Yaceré de lado junto al brocal de la luna.

UNA CIUDAD EN FUGA

 

                                               En la sombra del aire regresó desdibujando el dolor de tu ausencia.

 

                Entré en el único bar del barrio. Me senté escondido en la silla más apartada. El dueño que esperaba que llegara el ayudante, se acercó para hacer posible tomar el pedido. La seña era simbólica: Un café chico.

            Entraron dos hombres trajeados como los que ofrecen libros educativos en los colegios. Luego aparecieron un par de alborotados jóvenes que llamaban por celular a ignotas amigas. ¡Todo ruido y carcajadas!

                Miraba el reloj con angustia. Tenía el boleto para viajar en pocas horas y no era fácil conseguir un taxi a esa hora. Ella no llegaba. ¡Malditas mujeres, con eso de vestirse, maquillarse y dar vueltas y vueltas, nunca cumplen con los horarios!

            Pero ella no es así, nunca lo fue. Es raro, pensé. Llegó el pibe que trabajaba de mozo. Estaba pálido y despeinado. ¿Sabe, Braulio, ha escuchado las noticias? Ponga el televisor, hay unas noticias terribles.

            ¡Vos por no llegar a tiempo, siempre tenés novedades para distraerme! Ponete la chaqueta y el delantal y pasá por las mesas a levantar los pedidos que faltan.

            No, jefe, prenda la Tele. Ya va a ver. Hay un verdadero lío en todos lados.

            Lo miré asombrado y lo llamé. ¿Pibe qué noticias? Estoy esperando a mi novia y ni viene, algún accidente o… ni me digas.

            No amigo, han llenado las calles de policías y gendarmes. Unos extranjeros que vinieron en un crucero han ingresado con una enfermedad que mata. Hay un escándalo, patrullas, ambulancias y hasta los bomberos. No permiten pasar para nada hacia este lugar. Parece que tienen un “virus venenoso” y súper contagioso. Dicen que han muerto como setenta personas en el barco. ¡Vamos Braulio, prenda la tele y verá!

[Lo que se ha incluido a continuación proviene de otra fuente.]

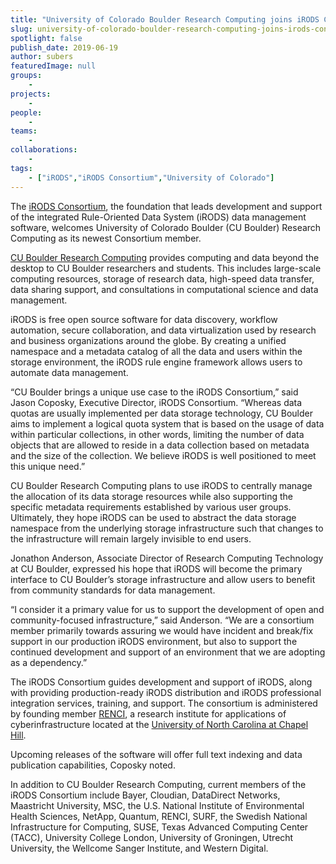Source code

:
 ```yaml
---
title: "University of Colorado Boulder Research Computing joins iRODS Consortium"
slug: university-of-colorado-boulder-research-computing-joins-irods-consortium
spotlight: false
publish_date: 2019-06-19
author: subers
featuredImage: null
groups:
    - 
projects:
    - 
people:
    - 
teams: 
    - 
collaborations:
    - 
tags:
    - ["iRODS","iRODS Consortium","University of Colorado"]
---
```

<!-- wp:paragraph -->
<p>The
<a href="https://irods.org/">iRODS
Consortium</a>, the foundation
that leads development and support of the integrated Rule-Oriented
Data System (iRODS) data management software, welcomes University of
Colorado Boulder (CU Boulder) Research Computing as its newest
Consortium member. 
</p>
<!-- /wp:paragraph -->

<!-- wp:paragraph -->
<p><a href="https://www.colorado.edu/rc/">CU
Boulder Research Computing</a>
provides computing and data beyond the desktop to CU Boulder
researchers and students. This includes large-scale computing
resources, storage of research data, high-speed data transfer, data
sharing support, and consultations in computational science and data
management.&nbsp;</p>
<!-- /wp:paragraph -->

<!-- wp:more -->
<!--more-->
<!-- /wp:more -->

<!-- wp:paragraph -->
<p>iRODS
is free open source software for data discovery, workflow automation,
secure collaboration, and data virtualization used by research and
business organizations around the globe. By creating a unified
namespace and a metadata catalog of all the data and users within the
storage environment, the iRODS rule engine framework allows users to
automate data management.</p>
<!-- /wp:paragraph -->

<!-- wp:paragraph -->
<p>“CU
Boulder brings a unique use case to the iRODS Consortium,” said
Jason Coposky, Executive Director, iRODS Consortium. “Whereas data
quotas are usually implemented per data storage technology, CU
Boulder aims to implement a logical quota system that is based on the
usage of data within particular collections, in other words, limiting
the number of data objects that are allowed to reside in a data
collection based on metadata and the size of the collection. We
believe iRODS is well positioned to meet this unique need.”</p>
<!-- /wp:paragraph -->

<!-- wp:paragraph -->
<p>CU
Boulder Research Computing plans to use iRODS to centrally manage the
allocation of its data storage resources while also supporting the
specific metadata requirements established by various user groups.
Ultimately, they hope iRODS can be used to abstract the data storage
namespace from the underlying storage infrastructure such that
changes to the infrastructure will remain largely invisible to end
users. 
</p>
<!-- /wp:paragraph -->

<!-- wp:paragraph -->
<p>Jonathon
Anderson, Associate Director of Research Computing Technology at CU
Boulder, expressed his hope that iRODS will become the primary
interface to CU Boulder’s storage infrastructure and allow users to
benefit from community standards for data management. 
</p>
<!-- /wp:paragraph -->

<!-- wp:paragraph -->
<p>“I
consider it a primary value for us to support the development of open
and community-focused infrastructure,” said Anderson. “We are a
consortium member primarily towards assuring we would have incident
and break/fix support in our production iRODS environment, but also
to support the continued development and support of an environment
that we are adopting as a dependency.”</p>
<!-- /wp:paragraph -->

<!-- wp:paragraph -->
<p>The
iRODS Consortium guides development and support of iRODS, along with
providing production-ready iRODS distribution and iRODS professional
integration services, training, and support. The consortium is
administered by founding member&nbsp;<a href="https://renci.org/">RENCI</a>,
a research institute for applications of cyberinfrastructure located
at the&nbsp;<a href="https://www.unc.edu/">University
of North Carolina at Chapel Hill</a>.</p>
<!-- /wp:paragraph -->

<!-- wp:paragraph -->
<p>Upcoming
releases of the software will offer full text indexing and data
publication capabilities, Coposky noted. 
</p>
<!-- /wp:paragraph -->

<!-- wp:paragraph -->
<p>In
addition to CU Boulder Research Computing, current members of the
iRODS Consortium include Bayer,
Cloudian, DataDirect Networks,
Maastricht
University, MSC, the U.S. National
Institute of Environmental Health Sciences, NetApp, Quantum, RENCI,
SURF, the Swedish National Infrastructure for Computing, SUSE, Texas
Advanced Computing Center (TACC), University College London,
University of Groningen, Utrecht University, the Wellcome Sanger
Institute, and Western Digital.</p>
<!-- /wp:paragraph -->
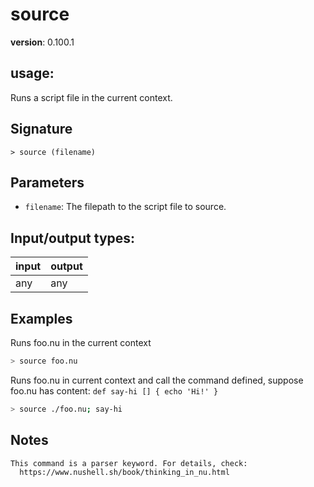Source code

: # source

**version**: 0.100.1

## **usage**:

Runs a script file in the current context.

## Signature

`> source (filename)`

## Parameters

- `filename`: The filepath to the script file to source.

## Input/output types:

| input | output |
| ----- | ------ |
| any   | any    |

## Examples

Runs foo.nu in the current context

```bash
> source foo.nu
```

Runs foo.nu in current context and call the command defined, suppose foo.nu has content: `def say-hi [] { echo 'Hi!' }`

```bash
> source ./foo.nu; say-hi
```

## Notes

```text
This command is a parser keyword. For details, check:
  https://www.nushell.sh/book/thinking_in_nu.html
```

            Me quedé temblando junto a la mesa. Los tipos sorprendidos, se acercaron para escuchar y los jóvenes se quedaron mudos.

            Ahora cuando llegue, qué voy a hacer. ¿La dejo con estos problemas? Ahí, viene un policía. Trae un barbijo y guantes de látex…

            ¡Señores, no pueden estar acá! ¡Regresen a sus hogares y no salgan si no quieren morir! Es una orden del presidente. Nadie entra o sale de la ciudad sin autorización del jefe de sanidad del gobierno.

            Salí corriendo, tomé el primer taxi que pasó. No me quería llevar a casa. Todo era un caos. Cuando llegué a casa, vi en la puerta una ambulancia. Se la llevaban a ella. Ahora estoy perdido, ni viajo y no puedo estar con ella. Mi amor. Te voy a extrañar tanto. ¿Cómo viviré tu ausencia?